La mayor parte de las veces, cuando llegaba el momento de pagar, la anciana se las apañaba para adelantársele en la fila. Era un reguero humano e interminable el que iba dejando en pos de ella, una estela agitada de clientes tan desesperados como él. Todo el mundo maldecía y se preguntaba por qué allí sólo atendía una cajera que, indolente a los suspiros que emergían de la larga hilera de penitentes, aclaraba con parsimonia las dudas existenciales de la vieja acerca de los productos en oferta.

-¡Dios, no me lo puedo creer! -musitaban los más.

En ocasiones, la viejita lo sorprendía observándola estupefacto, y entonces le regalaba una sonrisa benévola que él recibía casi como una burla.
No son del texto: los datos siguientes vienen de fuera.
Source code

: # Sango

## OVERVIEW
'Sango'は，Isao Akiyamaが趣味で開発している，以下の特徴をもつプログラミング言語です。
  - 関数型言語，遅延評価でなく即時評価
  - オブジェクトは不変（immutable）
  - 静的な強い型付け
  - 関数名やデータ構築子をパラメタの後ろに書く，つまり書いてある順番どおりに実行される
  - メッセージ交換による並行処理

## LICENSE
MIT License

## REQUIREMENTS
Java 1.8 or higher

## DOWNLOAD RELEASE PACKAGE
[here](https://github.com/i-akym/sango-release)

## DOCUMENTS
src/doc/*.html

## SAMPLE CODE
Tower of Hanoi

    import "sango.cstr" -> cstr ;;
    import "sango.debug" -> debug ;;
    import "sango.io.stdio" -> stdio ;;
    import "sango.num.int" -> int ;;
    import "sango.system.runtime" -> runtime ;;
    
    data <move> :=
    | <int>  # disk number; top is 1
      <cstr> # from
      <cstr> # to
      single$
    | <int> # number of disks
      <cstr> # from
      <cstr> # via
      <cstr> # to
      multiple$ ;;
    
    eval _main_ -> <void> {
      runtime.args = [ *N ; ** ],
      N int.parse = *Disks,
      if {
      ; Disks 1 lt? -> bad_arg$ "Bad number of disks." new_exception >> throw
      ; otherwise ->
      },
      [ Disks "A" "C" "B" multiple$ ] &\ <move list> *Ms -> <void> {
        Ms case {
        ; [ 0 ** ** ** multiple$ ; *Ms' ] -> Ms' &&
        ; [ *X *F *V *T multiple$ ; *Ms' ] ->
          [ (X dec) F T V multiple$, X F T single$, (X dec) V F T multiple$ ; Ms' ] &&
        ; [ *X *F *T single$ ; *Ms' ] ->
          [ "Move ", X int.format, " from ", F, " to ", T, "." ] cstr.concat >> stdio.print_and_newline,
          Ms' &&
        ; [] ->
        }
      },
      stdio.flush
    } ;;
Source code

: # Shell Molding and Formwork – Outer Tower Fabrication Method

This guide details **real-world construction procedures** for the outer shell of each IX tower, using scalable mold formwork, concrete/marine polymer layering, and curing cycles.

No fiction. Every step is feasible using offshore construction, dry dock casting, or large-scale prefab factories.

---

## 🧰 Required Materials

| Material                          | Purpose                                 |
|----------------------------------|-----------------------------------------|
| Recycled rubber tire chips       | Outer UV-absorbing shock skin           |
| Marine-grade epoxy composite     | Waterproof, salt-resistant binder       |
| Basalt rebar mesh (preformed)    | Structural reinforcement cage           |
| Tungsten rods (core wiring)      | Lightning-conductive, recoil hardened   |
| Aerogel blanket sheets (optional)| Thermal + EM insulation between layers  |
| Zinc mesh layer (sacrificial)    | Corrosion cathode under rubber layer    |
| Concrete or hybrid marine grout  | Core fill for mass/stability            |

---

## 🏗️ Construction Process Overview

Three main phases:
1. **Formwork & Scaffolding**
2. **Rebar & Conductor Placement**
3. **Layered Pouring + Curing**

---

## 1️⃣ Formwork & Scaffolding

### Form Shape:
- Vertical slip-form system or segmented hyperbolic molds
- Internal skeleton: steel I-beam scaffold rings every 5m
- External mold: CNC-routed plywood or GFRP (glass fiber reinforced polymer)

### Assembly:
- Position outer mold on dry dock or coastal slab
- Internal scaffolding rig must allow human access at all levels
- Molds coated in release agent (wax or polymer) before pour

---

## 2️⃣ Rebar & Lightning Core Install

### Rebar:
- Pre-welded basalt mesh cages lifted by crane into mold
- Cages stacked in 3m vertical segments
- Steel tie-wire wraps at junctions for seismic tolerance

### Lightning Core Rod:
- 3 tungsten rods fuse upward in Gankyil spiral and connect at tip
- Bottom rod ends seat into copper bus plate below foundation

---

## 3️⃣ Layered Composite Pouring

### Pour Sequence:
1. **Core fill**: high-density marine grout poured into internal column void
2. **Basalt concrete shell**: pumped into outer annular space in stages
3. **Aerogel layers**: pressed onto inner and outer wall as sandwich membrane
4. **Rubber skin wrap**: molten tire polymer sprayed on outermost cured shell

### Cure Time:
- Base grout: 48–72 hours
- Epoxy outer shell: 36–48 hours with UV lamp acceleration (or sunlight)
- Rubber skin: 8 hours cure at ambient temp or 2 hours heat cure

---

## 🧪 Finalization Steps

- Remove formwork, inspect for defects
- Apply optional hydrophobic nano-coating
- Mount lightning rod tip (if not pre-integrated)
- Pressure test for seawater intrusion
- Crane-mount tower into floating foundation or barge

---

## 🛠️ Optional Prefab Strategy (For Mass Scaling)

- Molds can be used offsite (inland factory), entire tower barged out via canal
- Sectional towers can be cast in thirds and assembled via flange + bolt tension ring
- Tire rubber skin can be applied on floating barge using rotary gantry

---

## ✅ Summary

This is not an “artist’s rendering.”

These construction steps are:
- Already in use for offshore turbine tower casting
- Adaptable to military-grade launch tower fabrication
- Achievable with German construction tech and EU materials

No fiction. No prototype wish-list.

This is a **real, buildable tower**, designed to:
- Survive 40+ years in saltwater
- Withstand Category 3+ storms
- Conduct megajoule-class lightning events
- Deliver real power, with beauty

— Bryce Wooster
Aunque fingida, no encontraba en su repertorio más respuesta que la de devolverle otra sonrisa, de bobo, hecho que le reconcomía y enojaba, consigo mismo, aún más.
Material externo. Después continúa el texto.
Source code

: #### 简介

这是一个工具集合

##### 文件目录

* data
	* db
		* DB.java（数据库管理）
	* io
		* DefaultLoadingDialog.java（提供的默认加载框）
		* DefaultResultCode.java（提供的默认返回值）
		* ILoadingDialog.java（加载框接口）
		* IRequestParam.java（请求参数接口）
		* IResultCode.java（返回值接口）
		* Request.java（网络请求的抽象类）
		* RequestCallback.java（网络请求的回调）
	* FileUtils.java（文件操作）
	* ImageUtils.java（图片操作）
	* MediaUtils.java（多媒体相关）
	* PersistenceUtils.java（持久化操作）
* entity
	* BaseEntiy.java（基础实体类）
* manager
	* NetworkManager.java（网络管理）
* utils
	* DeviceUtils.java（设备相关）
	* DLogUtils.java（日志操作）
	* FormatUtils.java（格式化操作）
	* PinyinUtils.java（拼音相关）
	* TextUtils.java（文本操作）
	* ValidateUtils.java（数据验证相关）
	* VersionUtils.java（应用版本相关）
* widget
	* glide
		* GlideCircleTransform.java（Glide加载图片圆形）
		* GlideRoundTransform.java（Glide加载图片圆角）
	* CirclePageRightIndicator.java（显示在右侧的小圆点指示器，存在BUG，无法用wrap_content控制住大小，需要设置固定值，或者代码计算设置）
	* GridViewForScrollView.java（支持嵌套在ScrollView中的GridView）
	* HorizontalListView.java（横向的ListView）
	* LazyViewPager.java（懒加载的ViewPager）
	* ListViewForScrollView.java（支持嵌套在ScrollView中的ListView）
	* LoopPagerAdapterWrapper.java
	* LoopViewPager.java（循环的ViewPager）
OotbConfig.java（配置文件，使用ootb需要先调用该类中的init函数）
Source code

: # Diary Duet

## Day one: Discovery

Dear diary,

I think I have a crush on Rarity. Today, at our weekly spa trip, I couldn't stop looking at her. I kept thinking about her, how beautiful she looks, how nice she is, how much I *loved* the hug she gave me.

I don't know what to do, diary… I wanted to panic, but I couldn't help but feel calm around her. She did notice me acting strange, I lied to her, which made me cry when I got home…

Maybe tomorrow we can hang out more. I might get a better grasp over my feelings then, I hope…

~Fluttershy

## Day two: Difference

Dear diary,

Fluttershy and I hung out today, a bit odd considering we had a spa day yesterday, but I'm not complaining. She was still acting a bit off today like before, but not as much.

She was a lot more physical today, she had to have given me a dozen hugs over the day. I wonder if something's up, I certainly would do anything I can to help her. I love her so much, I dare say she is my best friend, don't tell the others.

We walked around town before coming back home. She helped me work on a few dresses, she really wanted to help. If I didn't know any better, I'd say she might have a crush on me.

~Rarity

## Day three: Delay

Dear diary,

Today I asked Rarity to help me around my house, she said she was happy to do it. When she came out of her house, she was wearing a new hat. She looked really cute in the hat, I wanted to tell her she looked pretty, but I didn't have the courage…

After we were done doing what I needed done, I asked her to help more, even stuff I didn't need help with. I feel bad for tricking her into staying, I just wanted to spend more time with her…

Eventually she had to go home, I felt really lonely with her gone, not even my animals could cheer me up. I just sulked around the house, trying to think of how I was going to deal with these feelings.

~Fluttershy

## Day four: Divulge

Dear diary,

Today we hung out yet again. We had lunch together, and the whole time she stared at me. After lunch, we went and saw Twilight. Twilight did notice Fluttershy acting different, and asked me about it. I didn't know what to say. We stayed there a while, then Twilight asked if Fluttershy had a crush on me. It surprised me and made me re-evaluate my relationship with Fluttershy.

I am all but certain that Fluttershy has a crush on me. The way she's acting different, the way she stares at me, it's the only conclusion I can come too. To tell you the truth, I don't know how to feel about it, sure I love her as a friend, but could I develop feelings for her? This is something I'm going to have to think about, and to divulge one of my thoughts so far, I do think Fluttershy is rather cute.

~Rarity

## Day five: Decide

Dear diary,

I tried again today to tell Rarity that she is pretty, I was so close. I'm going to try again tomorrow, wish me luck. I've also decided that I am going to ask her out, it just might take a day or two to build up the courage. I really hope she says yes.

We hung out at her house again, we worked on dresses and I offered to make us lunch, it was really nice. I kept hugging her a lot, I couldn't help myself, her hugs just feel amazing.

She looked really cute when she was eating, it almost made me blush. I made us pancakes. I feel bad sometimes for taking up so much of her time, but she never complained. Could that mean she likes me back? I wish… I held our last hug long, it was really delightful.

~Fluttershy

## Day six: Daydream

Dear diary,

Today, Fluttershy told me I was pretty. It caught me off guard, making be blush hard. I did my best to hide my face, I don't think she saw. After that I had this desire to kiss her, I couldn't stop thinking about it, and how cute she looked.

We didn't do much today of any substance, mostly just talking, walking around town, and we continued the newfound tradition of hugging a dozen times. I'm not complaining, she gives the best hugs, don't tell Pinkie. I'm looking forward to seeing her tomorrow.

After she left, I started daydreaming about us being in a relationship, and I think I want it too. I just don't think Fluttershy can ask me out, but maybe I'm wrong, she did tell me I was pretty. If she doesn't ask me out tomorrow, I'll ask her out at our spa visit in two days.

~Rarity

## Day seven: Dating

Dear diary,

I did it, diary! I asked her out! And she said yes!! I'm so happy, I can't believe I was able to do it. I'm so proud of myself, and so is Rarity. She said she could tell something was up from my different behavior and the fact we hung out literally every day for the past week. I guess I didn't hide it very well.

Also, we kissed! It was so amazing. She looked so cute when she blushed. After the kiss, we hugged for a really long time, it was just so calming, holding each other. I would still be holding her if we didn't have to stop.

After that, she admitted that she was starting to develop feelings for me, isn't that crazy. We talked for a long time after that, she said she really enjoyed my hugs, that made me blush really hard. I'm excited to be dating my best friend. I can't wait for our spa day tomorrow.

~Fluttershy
Y como siempre sucedía igual, ya sabía él lo que le esperaba cada vez en el supermercado: el disfraz chillón de flores mimetizado en el panorama multicolor de los lineales, la cajera inmutable, los clientes clamando al cielo, la actitud pánfila de la vieja pidiendo un poco de comprensión... Todo sucedía según un recurrente pero inevitable guión de película repetida, en la que la protagonista era la anciana, y en la que a él sólo le correspondía una pequeña porción en un patético papel de actor secundario.

Una tarde cayó en la cuenta de que no había visto a la vieja en toda una semana: ni el primer día, ni el segundo, ni el tercero que bajó a comprar se topó con ella. Pensó que la anciana debía andar enferma, pero el caso es que ya jamás volvió a coincidir con ella. Desde entonces la fila y el tiempo corrieron tan ligeros, que el momento de la compra le pareció otro más de los hechos insustanciales de su vida. Inexplicablemente para él, en el supermercado ya nada era lo mismo sin el tumulto nervioso y encrespado que arremolinaba antes la vieja a su paso. No le cupo más remedio que reconocer que hasta la echaba de menos, a ella, a sus gestos amables... Y a todos esos vestidos suyos moteados de flores, tan inconfundibles y acordes con la espesura multicolor que conformaban las estanterías rebosantes de productos...

7 de abril de 2015

Inexorable destino

Cables cortados
Las cosas suceden porque tienen que suceder, y es inútil darle más vueltas al asunto. En ocasiones, nos gustaría trastocar la manija que marca el sendero del destino, pero cuando los acontecimientos se presentan tercos, cual carneros disputando los favores de una hembra en celo, no hay nada que hacer para disuadirlos de sus intenciones.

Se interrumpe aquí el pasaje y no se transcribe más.